• WHAT NEEDS TO BE DONE
In the material below, print every line exactly and omit the pictures.

• RECORDS FOR THE EXERCISE
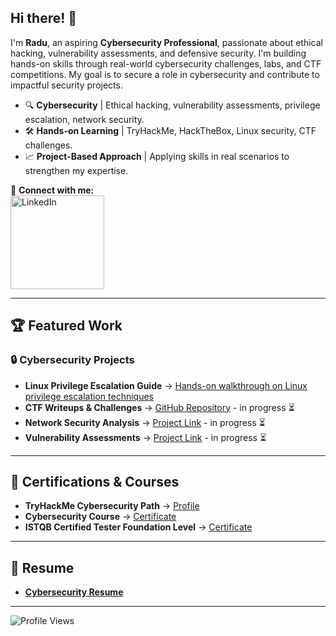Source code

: ## Hi there! 👋

I'm **Radu**, an aspiring **Cybersecurity Professional**, passionate about ethical hacking, vulnerability assessments, and defensive security. I'm building hands-on skills through real-world cybersecurity challenges, labs, and CTF competitions. My goal is to secure a role in cybersecurity and contribute to impactful security projects.

- 🔍 **Cybersecurity** | Ethical hacking, vulnerability assessments, privilege escalation, network security.
- 🛠 **Hands-on Learning** | TryHackMe, HackTheBox, Linux security, CTF challenges.
- 📈 **Project-Based Approach** | Applying skills in real scenarios to strengthen my expertise.

📧 **Connect with me:**  
<a href="https://www.linkedin.com/in/raduioanionita1/">
  <img src="https://content.linkedin.com/content/dam/brand/site/img/logo/logo-r.png" alt="LinkedIn" width="150"/>
</a>

---

## 🏆 Featured Work
### 🔒 Cybersecurity Projects

- **Linux Privilege Escalation Guide** → [Hands-on walkthrough on Linux privilege escalation techniques](https://github.com/radu2208/linux-privilege-escalation)
- **CTF Writeups & Challenges** → [GitHub Repository](#) - in progress ⏳
- **Network Security Analysis** → [Project Link](#) - in progress ⏳
- **Vulnerability Assessments** → [Project Link](#) - in progress ⏳

---

## 📝 Certifications & Courses
- **TryHackMe Cybersecurity Path** → [Profile](https://tryhackme.com/p/radu2208)
- **Cybersecurity Course** → [Certificate](https://drive.google.com/file/d/1PQUaRcRFqM1-PyGHdZtLsuuEWkEF0U2D/view?usp=sharing)
- **ISTQB Certified Tester Foundation Level** → [Certificate](https://atsqa.org/certified-testers/profile/2498f0be76864b9c8ef9e00ec0ca0d14)

---

## 📝 Resume
- **[Cybersecurity Resume](https://drive.google.com/file/d/1OwOhETINhXhaSh7Dtj3oZIZDUkGMUkMZ/view?usp=sharing)**

---

![Profile Views](https://komarev.com/ghpvc/?username=radu2208&style=flat-square&color=green)

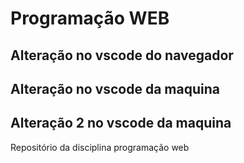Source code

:# Programação WEB

## Alteração no vscode do navegador

## Alteração no vscode da maquina

## Alteração 2 no vscode da maquina

Repositório da disciplina programação web
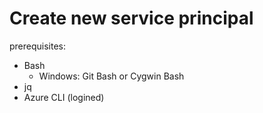 # Create new service principal

prerequisites:

- Bash
  - Windows: Git Bash or Cygwin Bash
- jq
- Azure CLI (logined)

• EXERCISE SOLUTION
Source code

: ## Hi there! 👋

I'm **Radu**, an aspiring **Cybersecurity Professional**, passionate about ethical hacking, vulnerability assessments, and defensive security. I'm building hands-on skills through real-world cybersecurity challenges, labs, and CTF competitions. My goal is to secure a role in cybersecurity and contribute to impactful security projects.

- 🔍 **Cybersecurity** | Ethical hacking, vulnerability assessments, privilege escalation, network security.
- 🛠 **Hands-on Learning** | TryHackMe, HackTheBox, Linux security, CTF challenges.
- 📈 **Project-Based Approach** | Applying skills in real scenarios to strengthen my expertise.

📧 **Connect with me:**  
<a href="https://www.linkedin.com/in/raduioanionita1/">
  <img src="https://content.linkedin.com/content/dam/brand/site/img/logo/logo-r.png" alt="LinkedIn" width="150"/>
</a>

---

## 🏆 Featured Work
### 🔒 Cybersecurity Projects

- **Linux Privilege Escalation Guide** → [Hands-on walkthrough on Linux privilege escalation techniques](https://github.com/radu2208/linux-privilege-escalation)
- **CTF Writeups & Challenges** → [GitHub Repository](#) - in progress ⏳
- **Network Security Analysis** → [Project Link](#) - in progress ⏳
- **Vulnerability Assessments** → [Project Link](#) - in progress ⏳

---

## 📝 Certifications & Courses
- **TryHackMe Cybersecurity Path** → [Profile](https://tryhackme.com/p/radu2208)
- **Cybersecurity Course** → [Certificate](https://drive.google.com/file/d/1PQUaRcRFqM1-PyGHdZtLsuuEWkEF0U2D/view?usp=sharing)
- **ISTQB Certified Tester Foundation Level** → [Certificate](https://atsqa.org/certified-testers/profile/2498f0be76864b9c8ef9e00ec0ca0d14)

---

## 📝 Resume
- **[Cybersecurity Resume](https://drive.google.com/file/d/1OwOhETINhXhaSh7Dtj3oZIZDUkGMUkMZ/view?usp=sharing)**

---

![Profile Views](https://komarev.com/ghpvc/?username=radu2208&style=flat-square&color=green)

Source code

:# Programação WEB

## Alteração no vscode do navegador

## Alteração no vscode da maquina

## Alteração 2 no vscode da maquina

Repositório da disciplina programação web
 # Create new service principal

prerequisites:

- Bash
  - Windows: Git Bash or Cygwin Bash
- jq
- Azure CLI (logined)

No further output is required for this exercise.